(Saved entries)
————

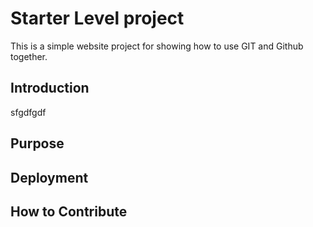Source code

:# Starter Level project

This is a simple website project for showing how to use GIT and Github together.
## Introduction

sfgdfgdf

## Purpose
## Deployment
## How to Contribute
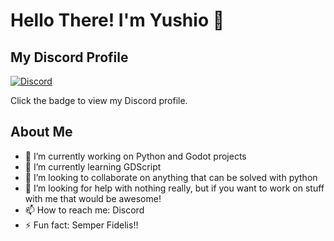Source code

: # Hello There! I'm Yushio 👋

## My Discord Profile

[![Discord](https://img.shields.io/badge/Discord-7289DA?style=for-the-badge&logo=discord&logoColor=white)](https://discord.com/users/1307957736771948605)

Click the badge to view my Discord profile.

<!-- Replace YOUR_DISCORD_USER_ID with your actual Discord user ID -->

## About Me

- 🔭 I’m currently working on Python and Godot projects
- 🌱 I’m currently learning GDScript
- 👯 I’m looking to collaborate on anything that can be solved with python
- 🤔 I’m looking for help with nothing really, but if you want to work on stuff with me that would be awesome!
- 📫 How to reach me: Discord
- ⚡ Fun fact: Semper Fidelis!!

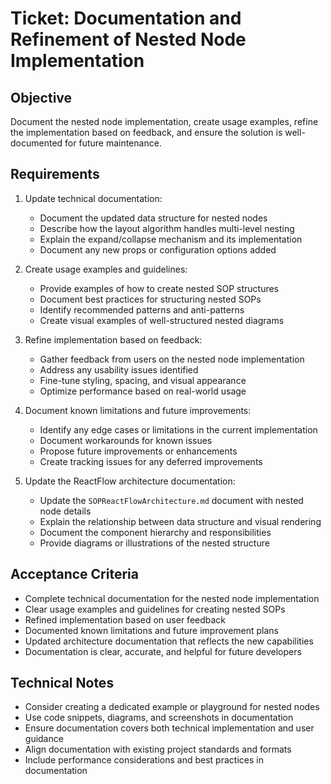 # Ticket: Documentation and Refinement of Nested Node Implementation

## Objective
Document the nested node implementation, create usage examples, refine the implementation based on feedback, and ensure the solution is well-documented for future maintenance.

## Requirements

1. Update technical documentation:
   - Document the updated data structure for nested nodes
   - Describe how the layout algorithm handles multi-level nesting
   - Explain the expand/collapse mechanism and its implementation
   - Document any new props or configuration options added

2. Create usage examples and guidelines:
   - Provide examples of how to create nested SOP structures
   - Document best practices for structuring nested SOPs
   - Identify recommended patterns and anti-patterns
   - Create visual examples of well-structured nested diagrams

3. Refine implementation based on feedback:
   - Gather feedback from users on the nested node implementation
   - Address any usability issues identified
   - Fine-tune styling, spacing, and visual appearance
   - Optimize performance based on real-world usage

4. Document known limitations and future improvements:
   - Identify any edge cases or limitations in the current implementation
   - Document workarounds for known issues
   - Propose future improvements or enhancements
   - Create tracking issues for any deferred improvements

5. Update the ReactFlow architecture documentation:
   - Update the `SOPReactFlowArchitecture.md` document with nested node details
   - Explain the relationship between data structure and visual rendering
   - Document the component hierarchy and responsibilities
   - Provide diagrams or illustrations of the nested structure

## Acceptance Criteria

- Complete technical documentation for the nested node implementation
- Clear usage examples and guidelines for creating nested SOPs
- Refined implementation based on user feedback
- Documented known limitations and future improvement plans
- Updated architecture documentation that reflects the new capabilities
- Documentation is clear, accurate, and helpful for future developers

## Technical Notes

- Consider creating a dedicated example or playground for nested nodes
- Use code snippets, diagrams, and screenshots in documentation
- Ensure documentation covers both technical implementation and user guidance
- Align documentation with existing project standards and formats
- Include performance considerations and best practices in documentation 
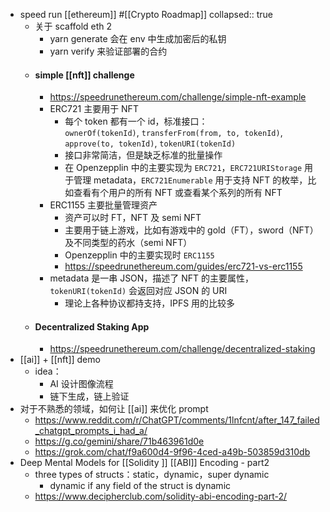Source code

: - speed run [[ethereum]] #[[Crypto Roadmap]]
  collapsed:: true
	- 关于 scaffold eth 2
		- yarn generate 会在 env 中生成加密后的私钥
		- yarn verify 来验证部署的合约
	- #### simple [[nft]] challenge
		- https://speedrunethereum.com/challenge/simple-nft-example
		- ERC721 主要用于 NFT
			- 每个 token 都有一个 id，标准接口：`ownerOf(tokenId)`, `transferFrom(from, to, tokenId)`, `approve(to, tokenId)`, `tokenURI(tokenId)`
			- 接口非常简洁，但是缺乏标准的批量操作
			- 在 Openzepplin 中的主要实现为 `ERC721`，`ERC721URIStorage` 用于管理 metadata，`ERC721Enumerable` 用于支持 NFT 的枚举，比如查看有个用户的所有 NFT 或查看某个系列的所有 NFT
		- ERC1155 主要批量管理资产
			- 资产可以时 FT，NFT 及 semi NFT
			- 主要用于链上游戏，比如有游戏中的 gold（FT），sword（NFT）及不同类型的药水（semi NFT）
			- Openzepplin 中的主要实现时 `ERC1155`
			- https://speedrunethereum.com/guides/erc721-vs-erc1155
		- metadata 是一串 JSON，描述了 NFT 的主要属性，`tokenURI(tokenId)` 会返回对应 JSON 的 URI
			- 理论上各种协议都持支持，IPFS 用的比较多
	- #### Decentralized Staking App
		- https://speedrunethereum.com/challenge/decentralized-staking
- [[ai]] + [[nft]] demo
	- idea：
		- AI 设计图像流程
		- 链下生成，链上验证
- 对于不熟悉的领域，如何让 [[ai]] 来优化 prompt
	- https://www.reddit.com/r/ChatGPT/comments/1lnfcnt/after_147_failed_chatgpt_prompts_i_had_a/
	- https://g.co/gemini/share/71b463961d0e
	- https://grok.com/chat/f9a600d4-9f96-4ced-a49b-503859d310db
- Deep Mental Models for [[Solidity ]] [[ABI]] Encoding - part2
	- three types of structs：static，dynamic，super dynamic
		- dynamic if any field of the struct is dynamic
	- https://www.decipherclub.com/solidity-abi-encoding-part-2/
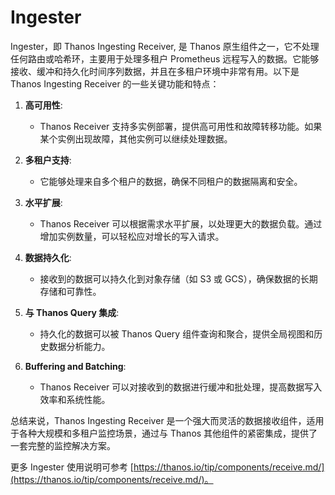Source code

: # Ingester

Ingester，即 Thanos Ingesting Receiver, 是 Thanos 原生组件之一，它不处理任何路由或哈希环，主要用于处理多租户 Prometheus 远程写入的数据。它能够接收、缓冲和持久化时间序列数据，并且在多租户环境中非常有用。以下是 Thanos Ingesting Receiver 的一些关键功能和特点：

1. **高可用性**:
   - Thanos Receiver 支持多实例部署，提供高可用性和故障转移功能。如果某个实例出现故障，其他实例可以继续处理数据。

2. **多租户支持**:
   - 它能够处理来自多个租户的数据，确保不同租户的数据隔离和安全。

3. **水平扩展**:
   - Thanos Receiver 可以根据需求水平扩展，以处理更大的数据负载。通过增加实例数量，可以轻松应对增长的写入请求。

4. **数据持久化**:
   - 接收到的数据可以持久化到对象存储（如 S3 或 GCS），确保数据的长期存储和可靠性。

5. **与 Thanos Query 集成**:
   - 持久化的数据可以被 Thanos Query 组件查询和聚合，提供全局视图和历史数据分析能力。

6. **Buffering and Batching**:
   - Thanos Receiver 可以对接收到的数据进行缓冲和批处理，提高数据写入效率和系统性能。

总结来说，Thanos Ingesting Receiver 是一个强大而灵活的数据接收组件，适用于各种大规模和多租户监控场景，通过与 Thanos 其他组件的紧密集成，提供了一套完整的监控解决方案。

更多 Ingester 使用说明可参考 [https://thanos.io/tip/components/receive.md/](https://thanos.io/tip/components/receive.md/)。
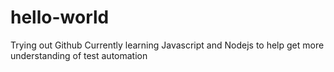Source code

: # hello-world
Trying out Github
Currently learning Javascript and Nodejs to help get more understanding of test automation
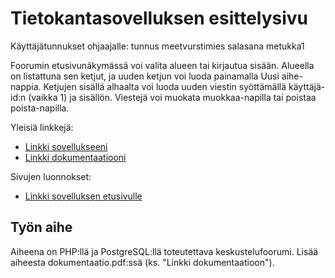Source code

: # Tietokantasovelluksen esittelysivu

Käyttäjätunnukset ohjaajalle:
tunnus meetvurstimies
salasana metukka1

Foorumin etusivunäkymässä voi valita alueen tai kirjautua sisään. Alueella on listattuna sen ketjut, ja uuden ketjun voi luoda painamalla Uusi aihe-nappia. Ketjujen sisällä alhaalta voi luoda uuden viestin syöttämällä käyttäjä-id:n (vaikka 1) ja sisällön. Viestejä voi muokata muokkaa-napilla tai poistaa poista-napilla.

Yleisiä linkkejä:

* [Linkki sovellukseeni](http://peltonpa.users.cs.helsinki.fi/foorumi/)
* [Linkki dokumentaatiooni](doc/dokumentaatio.pdf)

Sivujen luonnokset:

* [Linkki sovelluksen etusivulle](http://peltonpa.users.cs.helsinki.fi/foorumi/etusivu)

## Työn aihe

Aiheena on PHP:llä ja PostgreSQL:llä toteutettava keskustelufoorumi. Lisää aiheesta dokumentaatio.pdf:ssä (ks. "Linkki dokumentaatioon").
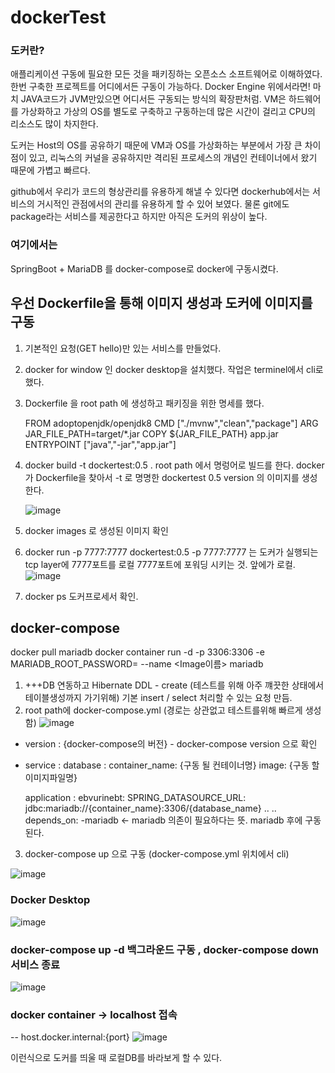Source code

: # dockerTest

### 도커란?
애플리케이션 구동에 필요한 모든 것을 패키징하는 오픈소스 소프트웨어로 이해하였다.
한번 구축한 프로젝트를 어디에서든 구동이 가능하다. Docker Engine 위에서라면!
마치 JAVA코드가 JVM만있으면 어디서든 구동되는 방식의 확장판처럼.
VM은 하드웨어를 가상화하고 가상의 OS를 별도로 구축하고 구동하는데 많은 시간이 걸리고 CPU의 리소스도 많이 차지한다.

도커는 Host의 OS를 공유하기 때문에 VM과 OS를 가상화하는 부분에서 가장 큰 차이점이 있고,  리눅스의 커널을 공유하지만 
격리된 프로세스의 개념인 컨테이너에서 왔기 때문에 가볍고 빠르다.

github에서 우리가 코드의 형상관리를 유용하게 해낼 수 있다면
dockerhub에서는 서비스의 거시적인 관점에서의 관리를 유용하게 할 수 있어 보였다.
물론 git에도 package라는 서비스를 제공한다고 하지만 아직은 도커의 위상이 높다.

### 여기에서는
SpringBoot + MariaDB 를 docker-compose로  docker에 구동시켰다.

## 우선 Dockerfile을 통해 이미지 생성과 도커에 이미지를 구동

1. 기본적인 요청(GET hello)만 있는 서비스를 만들었다.
2. docker for window 인 docker desktop을 설치했다.
   작업은 terminel에서 cli로 했다.
3. Dockerfile 을 root path 에 생성하고 패키징을 위한 명세를 했다.
   
      FROM adoptopenjdk/openjdk8
      CMD ["./mvnw","clean","package"]
      ARG JAR_FILE_PATH=target/*.jar
      COPY ${JAR_FILE_PATH} app.jar
      ENTRYPOINT ["java","-jar","app.jar"]
      
4. docker build -t dockertest:0.5 . 
   root path 에서 명렁어로 빌드를 한다.  docker가 Dockerfile을 찾아서 -t 로 명명한 dockertest  0.5 version  의 이미지를 생성한다.
   
   ![image](https://user-images.githubusercontent.com/60733417/177296832-9ab83748-f970-4bec-b2c4-10db13f17e9e.png)
5. docker images 로 생성된 이미지 확인

6. docker run -p 7777:7777 dockertest:0.5 
   -p 7777:7777  는 도커가 실행되는 tcp layer에 7777포트를 로컬 7777포트에 포워딩 시키는 것. 앞에가 로컬.
![image](https://user-images.githubusercontent.com/60733417/177297770-faedd51a-f5ad-4dd3-9c4f-c760225c636a.png)

7. docker ps
   도커프로세서 확인.

## docker-compose

docker pull mariadb
docker container run -d -p 3306:3306 -e MARIADB_ROOT_PASSWORD=<Password> --name <Image이름> mariadb

1. +++DB 연동하고 Hibernate DDL - create (테스트를 위해 아주 꺠끗한 상태에서 테이블생성까지 가기위해)
   기본 insert / select 처리할 수 있는 요청 만듬.
2. root path에 docker-compose.yml (경로는 상관없고 테스트를위해 빠르게 생성함)
![image](https://user-images.githubusercontent.com/60733417/177300699-e3baffef-8554-4e8c-acbb-e10379346737.png)

- version : {docker-compose의 버전}      - docker-compose version 으로 확인
- service : 
   database : 
     container_name: {구동 될 컨테이너명}
     image: {구동 할 이미지파일명}
     
   application : 
      ebvurinebt:
         SPRING_DATASOURCE_URL: jdbc:mariadb://{container_name}:3306/{database_name}
         ..
         ..
       depends_on:
         -mariadb    <- mariadb 의존이 필요하다는 뜻. mariadb 후에 구동된다.

3. docker-compose up 으로 구동 (docker-compose.yml 위치에서 cli)

![image](https://user-images.githubusercontent.com/60733417/177303373-0c3bcfdb-0bfc-4df9-bf9c-d33badb7c7af.png)


### Docker Desktop 
![image](https://user-images.githubusercontent.com/60733417/177303654-c519a323-5437-4cc1-903f-ecfbbd8190e4.png)

### docker-compose up -d    백그라운드 구동  , docker-compose down  서비스 종료
![image](https://user-images.githubusercontent.com/60733417/177303993-eba45a97-49d5-404f-8d5a-d881590cad06.png)


### docker container -> localhost 접속
-- host.docker.internal:{port}
![image](https://user-images.githubusercontent.com/60733417/177450730-d5ba9c4e-3982-4574-96ba-e97409705f14.png)

이런식으로 도커를 띄울 때 로컬DB를 바라보게 할 수 있다.

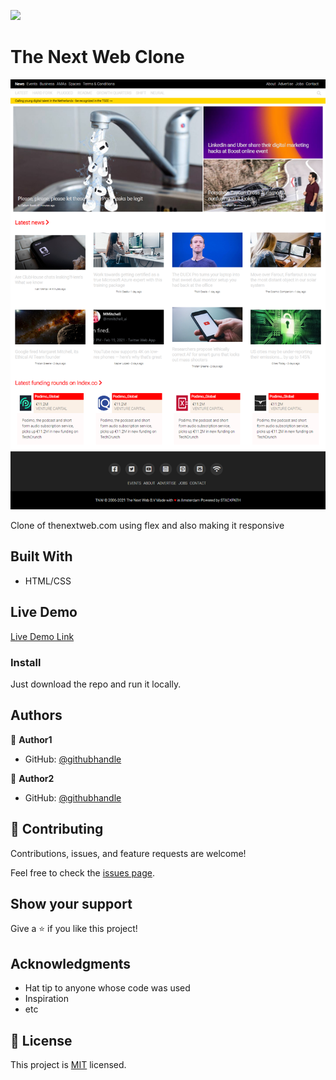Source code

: ![](https://img.shields.io/badge/myapp-blueviolet)

# The Next Web Clone

![screenshot](./app_screenshot.png)

Clone of thenextweb.com using flex and also making it responsive

## Built With

- HTML/CSS

## Live Demo

[Live Demo Link](https://agitated-tesla-1b2a75.netlify.app/)

### Install

Just download the repo and run it locally.

## Authors

👤 **Author1**

- GitHub: [@githubhandle](https://github.com/MarkoNS1990)

👤 **Author2**

- GitHub: [@githubhandle](https://github.com/zilton7)


## 🤝 Contributing

Contributions, issues, and feature requests are welcome!

Feel free to check the [issues page](issues/).

## Show your support

Give a ⭐️ if you like this project!

## Acknowledgments

- Hat tip to anyone whose code was used
- Inspiration
- etc

## 📝 License

This project is [MIT](lic.url) licensed.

————

- _WORK REQUEST_: Across the records above, count the lines holding "helsinki" and reply with that number alone.

- _RESULT_: 2